La sexualidad en las sociedades primitivas está cargada de sacralidad, porque es el medio de participar en la fecundidad de la Naturaleza y en el gran misterio de la continuidad de la vida. Los europeos, fueran colonizadores o misioneros, no lo entendieron y quedaban espantados ante lo que consideraban espantosas aberraciones.
En las islas de la Polinesia, los europeos se sentían atraídos por la belleza natural y, otros, horrorizados llamaron a la isla Tahíti la Sodoma de los mares del Sur. Los ritos los llevaban a cabo grupos de adolescentes, institucionalizados socialmente, cuyo objetivo era la práctica festiva, itinerante, de ritos eróticos en nombre del dios Oro, personificación de la fertilidad.

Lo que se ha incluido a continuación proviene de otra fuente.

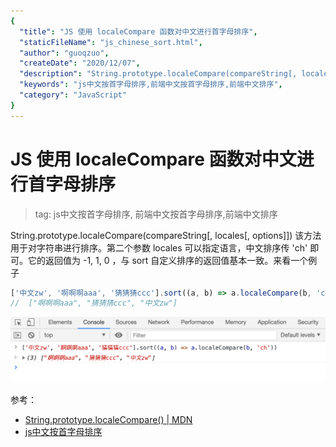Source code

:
 ```yaml
---
{
  "title": "JS 使用 localeCompare 函数对中文进行首字母排序",
  "staticFileName": "js_chinese_sort.html",
  "author": "guoqzuo",
  "createDate": "2020/12/07",
  "description": "String.prototype.localeCompare(compareString[, locales[, options]]) 该方法用于对字符串进行排序。第二个参数 locales 可以指定语言，中文排序传 'ch' 即可。它的返回值为 -1, 1, 0 ，与 sort 自定义排序的返回值基本一致。来看一个例子",
  "keywords": "js中文按首字母排序,前端中文按首字母排序,前端中文排序",
  "category": "JavaScript"
}
---
```

# JS 使用 localeCompare 函数对中文进行首字母排序
> tag: js中文按首字母排序, 前端中文按首字母排序,前端中文排序

String.prototype.localeCompare(compareString[, locales[, options]]) 该方法用于对字符串进行排序。第二个参数 locales 可以指定语言，中文排序传 'ch' 即可。它的返回值为 -1, 1, 0 ，与 sort 自定义排序的返回值基本一致。来看一个例子

```js
['中文zw', '啊啊啊aaa', '猜猜猜ccc'].sort((a, b) => a.localeCompare(b, 'ch'))
//  ["啊啊啊aaa", "猜猜猜ccc", "中文zw"]
```

![sort_ch.png](../../../images/blog/js/sort_ch.png)

参考：
- [String.prototype.localeCompare() | MDN](https://developer.mozilla.org/zh-CN/docs/Web/JavaScript/Reference/Global_Objects/String/localeCompare)
- [js中文按首字母排序](https://blog.csdn.net/stone10086/article/details/83752227)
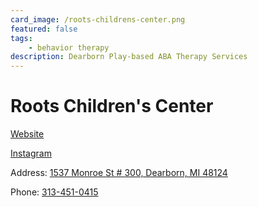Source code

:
```yaml
---
card_image: /roots-childrens-center.png
featured: false
tags:
    - behavior therapy
description: Dearborn Play-based ABA Therapy Services
---
```


# Roots Children's Center

[Website](https://rootschildrenscenter.com/)

[Instagram](https://www.instagram.com/rootschildrenscenter/)

Address: [1537 Monroe St # 300, Dearborn, MI 48124](https://maps.app.goo.gl/VBpeFZeqnxiXXmSQ9)

Phone: [313-451-0415](tel:313-451-0415)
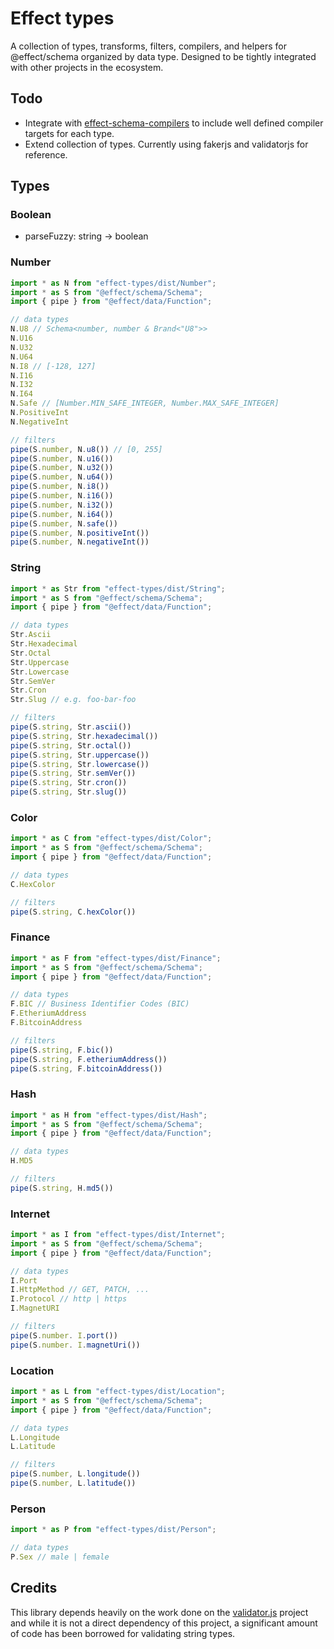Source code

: # Effect types

A collection of types, transforms, filters, compilers, and helpers for @effect/schema 
organized by data type. Designed to be tightly integrated with other projects in the ecosystem.

## Todo
- Integrate with [effect-schema-compilers](https://github.com/jessekelly881/effect-schema-compilers) to include well defined compiler targets for each type. 
- Extend collection of types. Currently using fakerjs and validatorjs for reference. 

## Types

### Boolean

- parseFuzzy: string -> boolean

### Number

```ts
import * as N from "effect-types/dist/Number";
import * as S from "@effect/schema/Schema";
import { pipe } from "@effect/data/Function";

// data types
N.U8 // Schema<number, number & Brand<"U8">>
N.U16
N.U32
N.U64
N.I8 // [-128, 127]
N.I16
N.I32
N.I64
N.Safe // [Number.MIN_SAFE_INTEGER, Number.MAX_SAFE_INTEGER]
N.PositiveInt
N.NegativeInt

// filters
pipe(S.number, N.u8()) // [0, 255]
pipe(S.number, N.u16())
pipe(S.number, N.u32())
pipe(S.number, N.u64())
pipe(S.number, N.i8())
pipe(S.number, N.i16())
pipe(S.number, N.i32())
pipe(S.number, N.i64())
pipe(S.number, N.safe())
pipe(S.number, N.positiveInt())
pipe(S.number, N.negativeInt())
```

### String

```ts
import * as Str from "effect-types/dist/String";
import * as S from "@effect/schema/Schema";
import { pipe } from "@effect/data/Function";

// data types
Str.Ascii 
Str.Hexadecimal
Str.Octal
Str.Uppercase
Str.Lowercase
Str.SemVer
Str.Cron
Str.Slug // e.g. foo-bar-foo

// filters
pipe(S.string, Str.ascii())
pipe(S.string, Str.hexadecimal())
pipe(S.string, Str.octal())
pipe(S.string, Str.uppercase())
pipe(S.string, Str.lowercase())
pipe(S.string, Str.semVer())
pipe(S.string, Str.cron())
pipe(S.string, Str.slug())
```

### Color

```ts
import * as C from "effect-types/dist/Color";
import * as S from "@effect/schema/Schema";
import { pipe } from "@effect/data/Function";

// data types
C.HexColor

// filters
pipe(S.string, C.hexColor())
```

### Finance

```ts
import * as F from "effect-types/dist/Finance";
import * as S from "@effect/schema/Schema";
import { pipe } from "@effect/data/Function";

// data types
F.BIC // Business Identifier Codes (BIC)
F.EtheriumAddress
F.BitcoinAddress

// filters
pipe(S.string, F.bic())
pipe(S.string, F.etheriumAddress())
pipe(S.string, F.bitcoinAddress())
```


### Hash

```ts
import * as H from "effect-types/dist/Hash";
import * as S from "@effect/schema/Schema";
import { pipe } from "@effect/data/Function";

// data types
H.MD5

// filters
pipe(S.string, H.md5())
```

### Internet 

```ts
import * as I from "effect-types/dist/Internet";
import * as S from "@effect/schema/Schema";
import { pipe } from "@effect/data/Function";

// data types
I.Port
I.HttpMethod // GET, PATCH, ...
I.Protocol // http | https
I.MagnetURI

// filters
pipe(S.number. I.port())
pipe(S.number. I.magnetUri())
```

### Location

```ts
import * as L from "effect-types/dist/Location";
import * as S from "@effect/schema/Schema";
import { pipe } from "@effect/data/Function";

// data types
L.Longitude
L.Latitude

// filters
pipe(S.number, L.longitude())
pipe(S.number, L.latitude())
```

### Person

```ts
import * as P from "effect-types/dist/Person";

// data types
P.Sex // male | female
```

## Credits
This library depends heavily on the work done on the [validator.js](https://github.com/validatorjs/validator.js) project and while it is not a direct dependency of this project, a significant amount of code has been borrowed for validating string types. 
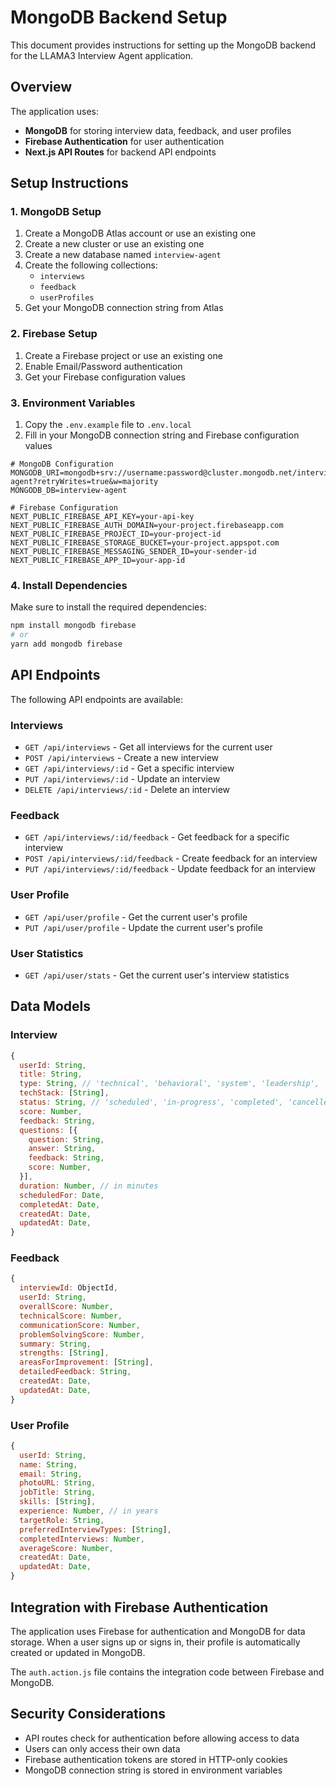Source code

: # MongoDB Backend Setup

This document provides instructions for setting up the MongoDB backend for the LLAMA3 Interview Agent application.

## Overview

The application uses:
- **MongoDB** for storing interview data, feedback, and user profiles
- **Firebase Authentication** for user authentication
- **Next.js API Routes** for backend API endpoints

## Setup Instructions

### 1. MongoDB Setup

1. Create a MongoDB Atlas account or use an existing one
2. Create a new cluster or use an existing one
3. Create a new database named `interview-agent`
4. Create the following collections:
   - `interviews`
   - `feedback`
   - `userProfiles`
5. Get your MongoDB connection string from Atlas

### 2. Firebase Setup

1. Create a Firebase project or use an existing one
2. Enable Email/Password authentication
3. Get your Firebase configuration values

### 3. Environment Variables

1. Copy the `.env.example` file to `.env.local`
2. Fill in your MongoDB connection string and Firebase configuration values

```
# MongoDB Configuration
MONGODB_URI=mongodb+srv://username:password@cluster.mongodb.net/interview-agent?retryWrites=true&w=majority
MONGODB_DB=interview-agent

# Firebase Configuration
NEXT_PUBLIC_FIREBASE_API_KEY=your-api-key
NEXT_PUBLIC_FIREBASE_AUTH_DOMAIN=your-project.firebaseapp.com
NEXT_PUBLIC_FIREBASE_PROJECT_ID=your-project-id
NEXT_PUBLIC_FIREBASE_STORAGE_BUCKET=your-project.appspot.com
NEXT_PUBLIC_FIREBASE_MESSAGING_SENDER_ID=your-sender-id
NEXT_PUBLIC_FIREBASE_APP_ID=your-app-id
```

### 4. Install Dependencies

Make sure to install the required dependencies:

```bash
npm install mongodb firebase
# or
yarn add mongodb firebase
```

## API Endpoints

The following API endpoints are available:

### Interviews

- `GET /api/interviews` - Get all interviews for the current user
- `POST /api/interviews` - Create a new interview
- `GET /api/interviews/:id` - Get a specific interview
- `PUT /api/interviews/:id` - Update an interview
- `DELETE /api/interviews/:id` - Delete an interview

### Feedback

- `GET /api/interviews/:id/feedback` - Get feedback for a specific interview
- `POST /api/interviews/:id/feedback` - Create feedback for an interview
- `PUT /api/interviews/:id/feedback` - Update feedback for an interview

### User Profile

- `GET /api/user/profile` - Get the current user's profile
- `PUT /api/user/profile` - Update the current user's profile

### User Statistics

- `GET /api/user/stats` - Get the current user's interview statistics

## Data Models

### Interview

```javascript
{
  userId: String,
  title: String,
  type: String, // 'technical', 'behavioral', 'system', 'leadership', 'product', 'problem'
  techStack: [String],
  status: String, // 'scheduled', 'in-progress', 'completed', 'cancelled'
  score: Number,
  feedback: String,
  questions: [{
    question: String,
    answer: String,
    feedback: String,
    score: Number,
  }],
  duration: Number, // in minutes
  scheduledFor: Date,
  completedAt: Date,
  createdAt: Date,
  updatedAt: Date,
}
```

### Feedback

```javascript
{
  interviewId: ObjectId,
  userId: String,
  overallScore: Number,
  technicalScore: Number,
  communicationScore: Number,
  problemSolvingScore: Number,
  summary: String,
  strengths: [String],
  areasForImprovement: [String],
  detailedFeedback: String,
  createdAt: Date,
  updatedAt: Date,
}
```

### User Profile

```javascript
{
  userId: String,
  name: String,
  email: String,
  photoURL: String,
  jobTitle: String,
  skills: [String],
  experience: Number, // in years
  targetRole: String,
  preferredInterviewTypes: [String],
  completedInterviews: Number,
  averageScore: Number,
  createdAt: Date,
  updatedAt: Date,
}
```

## Integration with Firebase Authentication

The application uses Firebase for authentication and MongoDB for data storage. When a user signs up or signs in, their profile is automatically created or updated in MongoDB.

The `auth.action.js` file contains the integration code between Firebase and MongoDB.

## Security Considerations

- API routes check for authentication before allowing access to data
- Users can only access their own data
- Firebase authentication tokens are stored in HTTP-only cookies
- MongoDB connection string is stored in environment variables
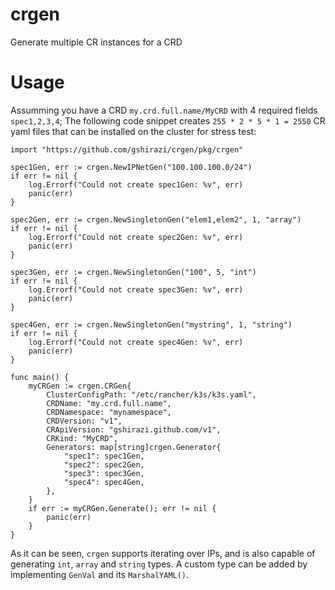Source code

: # crgen
Generate multiple CR instances for a CRD

# Usage

Assumming you have a CRD `my.crd.full.name/MyCRD` with 4 required fields `spec1,2,3,4`;
The following code snippet creates `255 * 2 * 5 * 1 = 2550` CR yaml files that can be installed on the cluster for stress test:

```
import "https://github.com/gshirazi/crgen/pkg/crgen"

spec1Gen, err := crgen.NewIPNetGen("100.100.100.0/24")
if err != nil {
    log.Errorf("Could not create spec1Gen: %v", err)
    panic(err)
}

spec2Gen, err := crgen.NewSingletonGen("elem1,elem2", 1, "array")
if err != nil {
    log.Errorf("Could not create spec2Gen: %v", err)
    panic(err)
}

spec3Gen, err := crgen.NewSingletonGen("100", 5, "int")
if err != nil {
    log.Errorf("Could not create spec3Gen: %v", err)
    panic(err)
}

spec4Gen, err := crgen.NewSingletonGen("mystring", 1, "string")
if err != nil {
    log.Errorf("Could not create spec4Gen: %v", err)
    panic(err)
}

func main() {
	myCRGen := crgen.CRGen{
		ClusterConfigPath: "/etc/rancher/k3s/k3s.yaml",
		CRDName: "my.crd.full.name",
		CRDNamespace: "mynamespace",
		CRDVersion: "v1",
		CRApiVersion: "gshirazi.github.com/v1",
		CRKind: "MyCRD",
		Generators: map[string]crgen.Generator{
			"spec1": spec1Gen,
			"spec2": spec2Gen,
			"spec3": spec3Gen,
			"spec4": spec4Gen,
		},
	}
	if err := myCRGen.Generate(); err != nil {
		panic(err)
	}
}
```
As it can be seen, `crgen` supports iterating over IPs, and is also capable of generating `int`, `array` and `string` types. A custom type can be added by implementing `GenVal` and its `MarshalYAML()`.
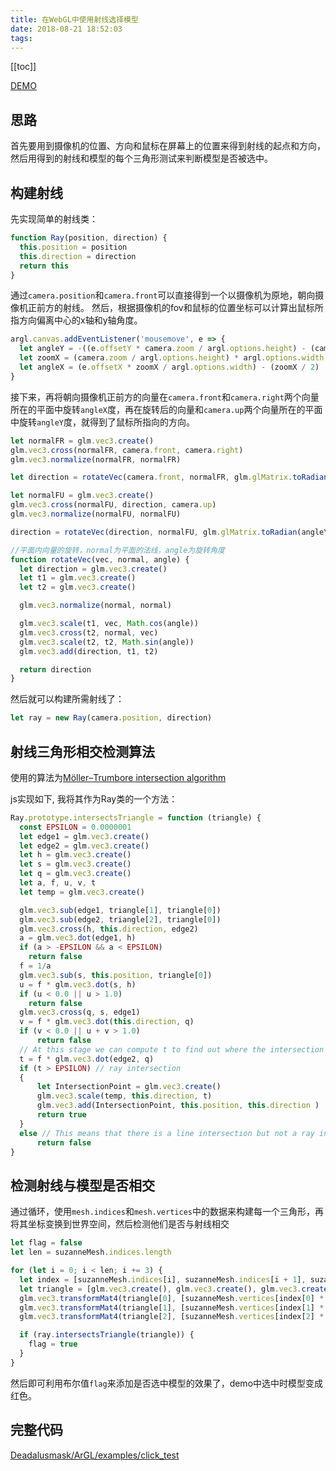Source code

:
 ```yaml
---
title: 在WebGL中使用射线选择模型
date: 2018-08-21 18:52:03
tags:
---
```


[[toc]]

[DEMO](https://arthas.me/demo/ray-casting/index.html)

## 思路

首先要用到摄像机的位置、方向和鼠标在屏幕上的位置来得到射线的起点和方向，然后用得到的射线和模型的每个三角形测试来判断模型是否被选中。

## 构建射线

先实现简单的射线类：
```js
function Ray(position, direction) {
  this.position = position
  this.direction = direction
  return this
}
```

通过`camera.position`和`camera.front`可以直接得到一个以摄像机为原地，朝向摄像机正前方的射线。
然后，根据摄像机的fov和鼠标的位置坐标可以计算出鼠标所指方向偏离中心的x轴和y轴角度。
```js
argl.canvas.addEventListener('mousemove', e => {
  let angleY = -((e.offsetY * camera.zoom / argl.options.height) - (camera.zoom / 2))
  let zoomX = (camera.zoom / argl.options.height) * argl.options.width
  let angleX = (e.offsetX * zoomX / argl.options.width) - (zoomX / 2)
}
```

接下来，再将朝向摄像机正前方的向量在`camera.front`和`camera.right`两个向量所在的平面中旋转`angleX`度，再在旋转后的向量和`camera.up`两个向量所在的平面中旋转`angleY`度，就得到了鼠标所指向的方向。
```js
let normalFR = glm.vec3.create()
glm.vec3.cross(normalFR, camera.front, camera.right)
glm.vec3.normalize(normalFR, normalFR)

let direction = rotateVec(camera.front, normalFR, glm.glMatrix.toRadian(angleX))

let normalFU = glm.vec3.create()
glm.vec3.cross(normalFU, direction, camera.up)
glm.vec3.normalize(normalFU, normalFU)

direction = rotateVec(direction, normalFU, glm.glMatrix.toRadian(angleY))

//平面内向量的旋转，normal为平面的法线，angle为旋转角度
function rotateVec(vec, normal, angle) {
  let direction = glm.vec3.create()
  let t1 = glm.vec3.create()
  let t2 = glm.vec3.create()

  glm.vec3.normalize(normal, normal)

  glm.vec3.scale(t1, vec, Math.cos(angle))
  glm.vec3.cross(t2, normal, vec)
  glm.vec3.scale(t2, t2, Math.sin(angle))
  glm.vec3.add(direction, t1, t2)

  return direction
}
```

然后就可以构建所需射线了：
```js
let ray = new Ray(camera.position, direction)
```

## 射线三角形相交检测算法
使用的算法为[Möller–Trumbore intersection algorithm](https://en.wikipedia.org/wiki/M%C3%B6ller%E2%80%93Trumbore_intersection_algorithm)

js实现如下, 我将其作为Ray类的一个方法：
```js
Ray.prototype.intersectsTriangle = function (triangle) {
  const EPSILON = 0.0000001
  let edge1 = glm.vec3.create()
  let edge2 = glm.vec3.create()
  let h = glm.vec3.create()
  let s = glm.vec3.create()
  let q = glm.vec3.create()
  let a, f, u, v, t
  let temp = glm.vec3.create()

  glm.vec3.sub(edge1, triangle[1], triangle[0])
  glm.vec3.sub(edge2, triangle[2], triangle[0])
  glm.vec3.cross(h, this.direction, edge2)
  a = glm.vec3.dot(edge1, h)
  if (a > -EPSILON && a < EPSILON)
    return false
  f = 1/a
  glm.vec3.sub(s, this.position, triangle[0])
  u = f * glm.vec3.dot(s, h)
  if (u < 0.0 || u > 1.0)
    return false
  glm.vec3.cross(q, s, edge1)
  v = f * glm.vec3.dot(this.direction, q)
  if (v < 0.0 || u + v > 1.0)
      return false
  // At this stage we can compute t to find out where the intersection point is on the line.
  t = f * glm.vec3.dot(edge2, q)
  if (t > EPSILON) // ray intersection
  {
      let IntersectionPoint = glm.vec3.create()
      glm.vec3.scale(temp, this.direction, t)
      glm.vec3.add(IntersectionPoint, this.position, this.direction )
      return true
  }
  else // This means that there is a line intersection but not a ray intersection.
      return false
}
```
## 检测射线与模型是否相交

通过循环，使用`mesh.indices`和`mesh.vertices`中的数据来构建每一个三角形，再将其坐标变换到世界空间，然后检测他们是否与射线相交
```js
let flag = false
let len = suzanneMesh.indices.length

for (let i = 0; i < len; i += 3) {
  let index = [suzanneMesh.indices[i], suzanneMesh.indices[i + 1], suzanneMesh.indices[i + 2]]
  let triangle = [glm.vec3.create(), glm.vec3.create(), glm.vec3.create()]
  glm.vec3.transformMat4(triangle[0], [suzanneMesh.vertices[index[0] * 3], suzanneMesh.vertices[index[0] * 3 + 1], suzanneMesh.vertices[index[0] * 3 + 2]], model)
  glm.vec3.transformMat4(triangle[1], [suzanneMesh.vertices[index[1] * 3], suzanneMesh.vertices[index[1] * 3 + 1], suzanneMesh.vertices[index[1] * 3 + 2]], model)
  glm.vec3.transformMat4(triangle[2], [suzanneMesh.vertices[index[2] * 3], suzanneMesh.vertices[index[2] * 3 + 1], suzanneMesh.vertices[index[2] * 3 + 2]], model)

  if (ray.intersectsTriangle(triangle)) {
    flag = true
  }
}
```

然后即可利用布尔值`flag`来添加是否选中模型的效果了，demo中选中时模型变成红色。

## 完整代码

[Deadalusmask/ArGL/examples/click_test](https://github.com/Deadalusmask/ArGL/tree/master/examples/click_test)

Los ritos incluían bailes, cánticos, y la práctica del amor libre. Los misioneros, que no llegaron a comprender el componente religioso de estas ceremonias, presentaban a los arioi como grupos de adolescentes dedicados al vagabundeo libidinoso.
La prostitución no existía en Tahití cuando llegaron los europeos, pero la acogida sexual de las muchachas era extraordinaria. Para tranquilizar sus conciencias los blancos comenzaron a pagar a las indígenas por sus favores. Cuando éstas se dieron cuenta de que, lo que daban de balde y como muestra gratuita de hospitalidad podía hacerse de manera remunerada, decidieron aprovechar tan inesperada bendición del cielo: y la prostitución quedó institucionalizada.
Podrían ponerse innumerables ejemplos del terrible impacto que para los oceánidas supuso la introducción del cristianismo, tan rígido en su moral sexual. En Micronesia, por ejemplo, en las islas Ellice y Gilbert, los jefes de los clanes, en determinadas circunstancias, compartían su esposa con su hermano o con un amigo. A veces tomaban como esposas secundarias a cuñadas que, por ser poco agraciadas o por cualquier otro motivo, tenían dificultad para encontrar marido. Los misioneros las convirtieron en adúlteras, creándoles infinitas angustias.